Imposible no evocar el seguimiento que realiza Scottie Ferguson (James Stewart) por las calles de San Francisco tras los pasos de Madeleine Elster (Kim Novak), acechándola con sigilo y calma, preocupación y sosiego al mismo tiempo (si piensan que es contradictorio lo que acabo de escribir es porque no han visto la película). Es forzoso, por sobre todas las cosas, trazar el aspecto más perverso de “Vertigo” en relación con el vínculo que origina con el espectador: Como un juego simultáneo y vicioso, cual holograma siniestro que representa de forma paralela lo que supone el itinerario de su pérdida, observamos a Scottie soportando su singular periplo por zonas prohibidas e insólitas. Al mismo tiempo los espectadores padecemos, de la mano junto a su protagonista, los efectos secundarios de ese voyeurismo al vivenciar el vértigo de no saber hacia dónde nos conducirá la película.

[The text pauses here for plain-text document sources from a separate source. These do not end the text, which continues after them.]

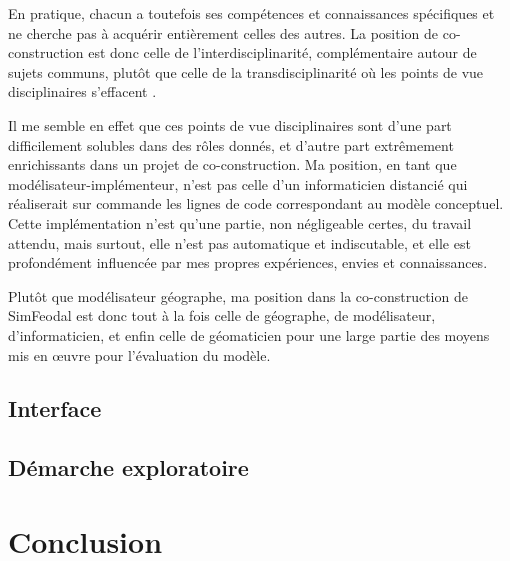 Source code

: En pratique, chacun a toutefois ses compétences et connaissances spécifiques et ne cherche pas à acquérir entièrement celles des autres.
La position de co-construction est donc celle de l'interdisciplinarité, complémentaire autour de sujets communs, plutôt que celle de la transdisciplinarité où les points de vue disciplinaires s'effacent \autocite[14]{gravier_deux_2018}.

Il me semble en effet que ces points de vue disciplinaires sont d'une part difficilement solubles dans des rôles donnés, et d'autre part extrêmement enrichissants dans un projet de co-construction.
Ma position, en tant que modélisateur-\fg{}implémenteur\fg{}, n'est pas celle d'un informaticien distancié qui réaliserait sur commande les lignes de code correspondant au modèle conceptuel.
Cette implémentation n'est qu'une partie, non négligeable certes, du travail attendu, mais surtout, elle n'est pas automatique et indiscutable, et elle est profondément influencée par mes propres expériences, envies et connaissances.

Plutôt que modélisateur géographe, ma position dans la co-construction de SimFeodal est donc tout à la fois celle de géographe, de modélisateur, d'informaticien, et enfin celle de géomaticien pour une large partie des moyens mis en œuvre pour l'évaluation du modèle.


\subsection{Interface}

\subsection{Démarche exploratoire}

\section*{Conclusion}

Después de algunos años de ver “Vertigo”, ¿que ha quedado como huella indeleble?, ¿Cuál ha sido su legado en mi conciencia? A vuelo de pájaro, y en la premura autoimpuesta de terminar un artículo que podría demorar años en escribir, entendí algunas pocas cosas: Que, citando el título de una lejana película de Fassbinder, en ocasiones el amor puede ser más frío que la muerte; que mi miedo a las alturas iba a estar siempre vinculado al rostro de James Stewart observando desde la cúpula del monasterio el laberíntico descenso a su infierno personal; que Hitchcock no está tan lejos de Sófocles al insinuar la ambigua relación existente entre nuestras amantes y la imagen materna que llevamos a cuestas; que el nivel de perversidad al que podemos llegar no se contradice, en lo absoluto, con la búsqueda de una genuina felicidad. A fin de cuentas, verdad casi más antigua que el hombre mismo, que el camino al infierno está lleno de buenas intenciones.